As to the subject of my currently reading project (which is still ongoing), I just want to summarize a few highlights of my historical observations.

VOLUME I - This is a broad overview of the prosecution case as a whole against the defunct-Third Reich and its surviving members. In it, they critically analyze every aspect of the war Nazi Germany waged, the legal excuses given for the conflict by the German side, and break down all aspects of those excuses where they did not wash when held to the light of legal scrutiny. They also firmly established something notable, namely that as opposed to trying the defendants for crimes based on the law made up ex post facto, as the German defendants tried to claim, they instead would base their legal case on existing covenants, treaties, and other legally binding international laws that had been in force and were still in force up to that time.

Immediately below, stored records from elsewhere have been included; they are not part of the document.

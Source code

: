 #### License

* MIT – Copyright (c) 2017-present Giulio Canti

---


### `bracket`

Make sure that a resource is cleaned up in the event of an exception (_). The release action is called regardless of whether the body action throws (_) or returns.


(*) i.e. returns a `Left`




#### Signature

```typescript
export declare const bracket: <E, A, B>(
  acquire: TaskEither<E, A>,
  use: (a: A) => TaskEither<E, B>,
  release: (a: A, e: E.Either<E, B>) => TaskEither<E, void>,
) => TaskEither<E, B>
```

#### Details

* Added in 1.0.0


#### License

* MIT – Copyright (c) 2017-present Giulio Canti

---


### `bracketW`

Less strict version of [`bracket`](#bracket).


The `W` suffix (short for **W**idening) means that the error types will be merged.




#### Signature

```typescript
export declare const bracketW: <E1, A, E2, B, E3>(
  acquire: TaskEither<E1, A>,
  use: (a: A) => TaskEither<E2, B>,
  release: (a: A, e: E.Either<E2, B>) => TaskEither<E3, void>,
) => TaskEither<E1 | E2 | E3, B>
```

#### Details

Not only did this include commonly accepted legal precedents between all the countries involved on what constituted crimes against peace, crimes against humanity, and war crimes as legally defined, this volume also refers extensively to arms limitations, treaties, nonaggression pacts, and other legal documents which Germany (in either Imperial, Weimar, or Nazi phases or all) was a signatory and thus legally bound to and had violated. This volume carefully establishes the international legal case and the intention of the prosecutors to try the surviving Nazi collaborators as agents of the defunct State that had committed innumerable barbarities.

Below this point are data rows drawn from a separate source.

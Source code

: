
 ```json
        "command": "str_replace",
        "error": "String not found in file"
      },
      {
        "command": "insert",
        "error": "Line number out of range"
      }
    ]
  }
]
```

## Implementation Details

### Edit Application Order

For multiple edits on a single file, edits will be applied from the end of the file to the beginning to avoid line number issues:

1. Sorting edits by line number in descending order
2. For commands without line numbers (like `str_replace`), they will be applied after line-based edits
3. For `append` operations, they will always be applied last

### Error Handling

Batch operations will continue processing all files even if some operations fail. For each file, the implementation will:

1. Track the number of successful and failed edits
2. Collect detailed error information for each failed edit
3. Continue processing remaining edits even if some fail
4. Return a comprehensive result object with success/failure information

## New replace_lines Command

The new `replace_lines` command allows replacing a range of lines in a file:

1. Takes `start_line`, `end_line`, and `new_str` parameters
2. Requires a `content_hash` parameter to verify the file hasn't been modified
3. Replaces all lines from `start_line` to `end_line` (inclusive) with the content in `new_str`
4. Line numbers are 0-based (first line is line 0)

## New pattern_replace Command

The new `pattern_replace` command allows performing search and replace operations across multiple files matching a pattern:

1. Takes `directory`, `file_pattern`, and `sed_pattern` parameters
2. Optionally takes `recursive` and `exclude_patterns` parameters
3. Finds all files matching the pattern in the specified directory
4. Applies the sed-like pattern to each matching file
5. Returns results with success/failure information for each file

VOLUME II - This further gives background to the case set out by the prosecutors, specifically how they dealt with criminals as groups (like the Gestapo, SD, Schutzstaffel, Wehrmacht) and as individuals in these groups chiefly responsible for the criminal acts of the groups.

Another precedent they based this on was existing law, including ironically even that of German law, against criminal conspiracy and groups established for the sole purpose of illegal acts and/or pursuing lawful ends by illegal means. In this, the main thrust of their argument was that Nazi Germany had been led by a group of outlaws against their own people and the world in a massive criminal enterprise to murder, steal, and destroy people, property, and civil rights, both domestically and internationally.

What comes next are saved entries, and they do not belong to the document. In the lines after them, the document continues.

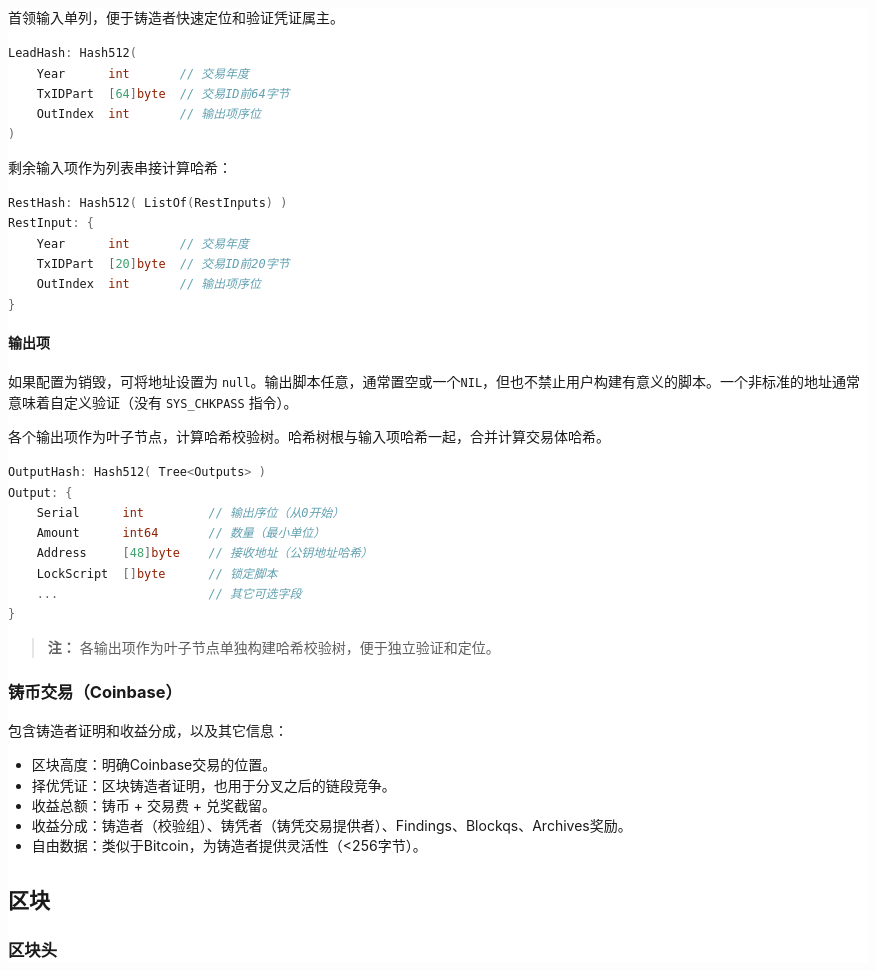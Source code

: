首领输入单列，便于铸造者快速定位和验证凭证属主。

```go
LeadHash: Hash512(
    Year      int       // 交易年度
    TxIDPart  [64]byte  // 交易ID前64字节
    OutIndex  int       // 输出项序位
)
```

剩余输入项作为列表串接计算哈希：

```go
RestHash: Hash512( ListOf(RestInputs) )
RestInput: {
    Year      int       // 交易年度
    TxIDPart  [20]byte  // 交易ID前20字节
    OutIndex  int       // 输出项序位
}
```


#### 输出项

如果配置为销毁，可将地址设置为 `null`。输出脚本任意，通常置空或一个`NIL`，但也不禁止用户构建有意义的脚本。一个非标准的地址通常意味着自定义验证（没有 `SYS_CHKPASS` 指令）。

各个输出项作为叶子节点，计算哈希校验树。哈希树根与输入项哈希一起，合并计算交易体哈希。

```go
OutputHash: Hash512( Tree<Outputs> )
Output: {
    Serial      int         // 输出序位（从0开始）
    Amount      int64       // 数量（最小单位）
    Address     [48]byte    // 接收地址（公钥地址哈希）
    LockScript  []byte      // 锁定脚本
    ...                     // 其它可选字段
}
```

> **注：**
> 各输出项作为叶子节点单独构建哈希校验树，便于独立验证和定位。


### 铸币交易（Coinbase）

包含铸造者证明和收益分成，以及其它信息：

- 区块高度：明确Coinbase交易的位置。
- 择优凭证：区块铸造者证明，也用于分叉之后的链段竞争。
- 收益总额：铸币 + 交易费 + 兑奖截留。
- 收益分成：铸造者（校验组）、铸凭者（铸凭交易提供者）、Findings、Blockqs、Archives奖励。
- 自由数据：类似于Bitcoin，为铸造者提供灵活性（<256字节）。



## 区块

### 区块头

It also includes detailed information on the defendants, their actions, their responsibilities, their clear knowledge, aid, and assistance to their own acts or those done in concert with others, and extensively cross-references surviving documents from the German archives as well as any other records provided by all the available participants of the Allies and the defeated Axis.

VOLUMES III through VIII contain excerpts and transcripts of all documents, interrogations, dictations, letters, orders, briefs, and other records that were used in the building of the case as established in the first two volumes.

Two supplemental documents are appended. These supplemental contain the rules of the tribunal the preceding volumes were written for, transcripts of all commentary uttered for the purpose of the proceedings, evidence samples, and all the commentary as was relevant to arguments of prosecution and defense not already covered in the preceding volumes.

The final document contains the opinions and judgments rendered in the case, including the sentences of the accused and any dissents on the acquittal of certain defendants and other issues of conflict by the presiding judges and counsel.


Now, for some personal opinions


Having read the first two volumes thus far, and large portions of the excerpts and transcripts, I have no doubt this was a reasonably fair trial based on actual evidence and firmly placed within the premise of law, not feelings nor revenge. I am also convinced the defendants had as much ability to profess their innocence (or contritely and willingly admit their guilt) as the prosecution had to making their case. Having also read on the sentences and dissents, I find them, based on what was available at the time, to be based on reason and careful legal deliberation.

About the only objection I have is that of how leinent Albert Speer's sentence based on the indictment was, even at the time. It was obvious even by a casual reading of the known facts he shared as much guilt as any of the other high ranking officials in Hitler's inner circle, and while he managed to evade the truth and receive a leinent sentence based on careful selection of the truth mixed with evasion of facts that could have implicated him more deeply, that it was not even credible then the level of ignorance he professed as to the scope of the Judeaiocide, and he should have swung from the gibbet alongside the others for whom had earned death sentences.